Zinco is the in-house digital design and development agency for Impact, based in Windermere. They have been working with Impact for over 20 years. The team describe themselves as a design and technology collective who work in partnership with organisations in order to solve impactful business problems. An eclectic creative studio, the Zinco team share a passion for combining deliberate design with innovative technology in order to create engaging and purposeful user experiences.
The team of designers and software developers are managed by Hannah Baron, Head of Digital Design and Development, who we recently caught up with to chat all things digital.
Tell us more about your career prior to managing Impact’s in-house digital agency, Zinco?
I've worked in full service digital and design agencies for the last 10 years and have always had a knack for being able to translate complex technical detail into manageable everyday language – a key part of being able to implement change and support digital transformation in any business.
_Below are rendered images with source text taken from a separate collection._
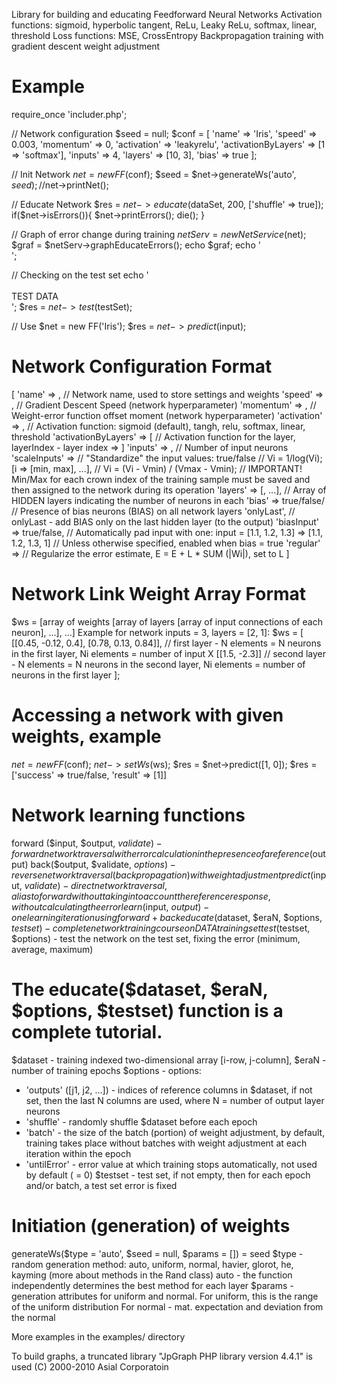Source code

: Library for building and educating Feedforward Neural Networks
Activation functions: sigmoid, hyperbolic tangent, ReLu, Leaky ReLu, softmax, linear, threshold
Loss functions: MSE, CrossEntropy
Backpropagation training with gradient descent weight adjustment

# Example
require_once 'includer.php';

// Network configuration
$seed = null;
$conf = [
	'name' => 'Iris',
	'speed' => 0.003,
	'momentum' => 0,
	'activation' => 'leakyrelu',
	'activationByLayers' => [1 => 'softmax'],
	'inputs' => 4,
	'layers' => [10, 3],
	'bias' => true
];

// Init Network
$net = new FF($conf);
$seed = $net->generateWs('auto', $seed);
//$net->printNet();

// Educate Network
$res = $net->educate($dataSet, 200, ['shuffle' => true]);
if($net->isErrors()){
	$net->printErrors();
	die();
}

// Graph of error change during training
$netServ = new NetService($net);
$graf = $netServ->graphEducateErrors();
echo $graf;
echo '<br>';

// Checking on the test set
echo '<br><br>TEST DATA<br>';
$res = $net->test($testSet);

// Use
$net = new FF('Iris');
$res = $net->predict($input);

# Network Configuration Format
[
	'name' => <string>, // Network name, used to store settings and weights
	'speed' => <float>, // Gradient Descent Speed (network hyperparameter)
	'momentum' => <float>, // Weight-error function offset moment (network hyperparameter)
	'activation' => <string>, // Activation function: sigmoid (default), tangh, relu, softmax, linear, threshold
	'activationByLayers' => [ // Activation function for the layer, layerIndex - layer index
		<layerIndex> => <string>
		]
	'inputs' => <int>, // Number of input neurons
	'scaleInputs' => // "Standardize" the input values:
		true/false // Vi = 1/log(Vi);
		[i => [min, max], ...], // Vi = (Vi - Vmin) / (Vmax - Vmin);
		// IMPORTANT! Min/Max for each crown index of the training sample must be saved and then assigned to the network during its operation
	'layers' => [<int>, ...], // Array of HIDDEN layers indicating the number of neurons in each
	'bias' => true/false/ // Presence of bias neurons (BIAS) on all network layers
	'onlyLast', // onlyLast - add BIAS only on the last hidden layer (to the output)
	'biasInput' => true/false, // Automatically pad input with one: input = [1.1, 1.2, 1.3] => [1.1, 1.2, 1.3, 1]
								// Unless otherwise specified, enabled when bias = true
	'regular' => <float> // Regularize the error estimate, E = E + L * SUM (|Wi|), set to L
]

# Network Link Weight Array Format
$ws = [array of weights [array of layers [array of input connections of each neuron], ...], ...]
Example for network inputs = 3, layers = [2, 1]:
$ws = [
	[[0.45, -0.12, 0.4], [0.78, 0.13, 0.84]], // first layer - N elements = N neurons in the first layer, Ni elements = number of input X
	[[1.5, -2.3]] // second layer - N elements = N neurons in the second layer, Ni elements = number of neurons in the first layer
];

# Accessing a network with given weights, example
$net = new FF($conf);
$net->setWs($ws);
$res = $net->predict([1, 0]);
$res = ['success' => true/false, 'result' => [1]]

# Network learning functions
forward ($input, $output, $validate) - forward network traversal with error calculation in the presence of a reference ($output)
back($output, $validate, $options) - reverse network traversal (backpropagation) with weight adjustment
predict ($input, $validate) - direct network traversal, alias to forward without taking into account the reference response, without calculating the error
learn ($input, $output) - one learning iteration using forward + back
educate ($dataset, $eraN, $options, $testset) - complete network training course on DATA training set
test ($testset, $options) - test the network on the test set, fixing the error (minimum, average, maximum)

# The educate($dataset, $eraN, $options, $testset) function is a complete tutorial.
$dataset <array> - training indexed two-dimensional array [i-row, j-column],
$eraN <int> - number of training epochs
$options <array> - options:
- 'outputs' <array> ([j1, j2, ...]) - indices of reference columns in $dataset, if not set, then the last N columns are used, where N = number of output layer neurons
- 'shuffle' <bool> - randomly shuffle $dataset before each epoch
- 'batch' <int> - the size of the batch (portion) of weight adjustment, by default, training takes place without batches with weight adjustment at each iteration within the epoch
- 'untilError' - error value at which training stops automatically, not used by default ( = 0)
$testset <array> - test set, if not empty, then for each epoch and/or batch, a test set error is fixed

# Initiation (generation) of weights
generateWs($type = 'auto', $seed = null, $params = []) = seed
$type - random generation method: auto, uniform, normal, havier, glorot, he, kayming (more about methods in the Rand class)
auto - the function independently determines the best method for each layer
$params - generation attributes for uniform and normal.
For uniform, this is the range of the uniform distribution
For normal - mat. expectation and deviation from the normal

More examples in the examples/ directory

To build graphs, a truncated library "JpGraph PHP library version 4.4.1" is used
(C) 2000-2010 Asial Corporatoin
I've managed multiple accounts, from small scale website implementations to large scale software development change programmes, with a couple of major rebranding stories along the way. I've managed Zinco for the last two years, in which we have grown from three graphic designers and one website developer to a team of four developers and four graphic/digital designers.
What is it like working as an in-house design agency?
Our team is fully integrated into the world of Impact and we wholeheartedly believe in the power of behavioural change through experiential learning. We care about the environment, we care about people, and we believe in the power of design and technology to change the world – and we do think it needs changing.
What sets us apart as a design agency is our relationship with Impact. We love working in collaboration with great learning design minds whose expertise spans a wide variety of disciplines. We believe that together we can inform and transform our world for a better future.
What is Zinco’s remit?
Our ultimate objective is to integrate design and technology in order to liberate the brilliance of our clients. Our team is made up of graphic and UI/UX designers, developers, programmers and digital ‘wunderkind’. We’re based in a beautiful Arts & Crafts building on the shores of Lake Windermere, but we work with a multitude of local and international clients, including Hayes Garden World, Lakeland Arts Trust and a range of Impact clients, such as Co-op and Sony.
Our services range widely, and include software and app development, website development, logo and brand identity, animations, augmented reality, exhibition and display. Check out our portfolio here: https://www.zinco.co.uk/.
How do you work well as a team?
We follow a structured, agile approach using the scrum method for ongoing design and development. Scrum is an agile framework for managing knowledge work, with an emphasis on software development. It has been designed to help break the development work into actions that can be completed within time-boxed iterations, called ‘sprints’. Each sprint lasts for four weeks and is managed by a Scrum Master, who helps track progress and monitor scheduled 15-minute, time-boxed stand-up meetings, called ‘daily scrums’.
Within the scrum method, each sprint is required to deliver a potentially viable new feature or functionality that will enhance the user experience of the product. At the end of each sprint, a sprint review meeting is held. During this meeting, the scrum team shows what they accomplished during the sprint; typically this takes the form of a demo of the new features.
We use a number of online tools to support our working processes, including (but not limited to) Trello, Github, Daily, Creative Suite and Microsoft Teams.
What has been your proudest moment at Zinco?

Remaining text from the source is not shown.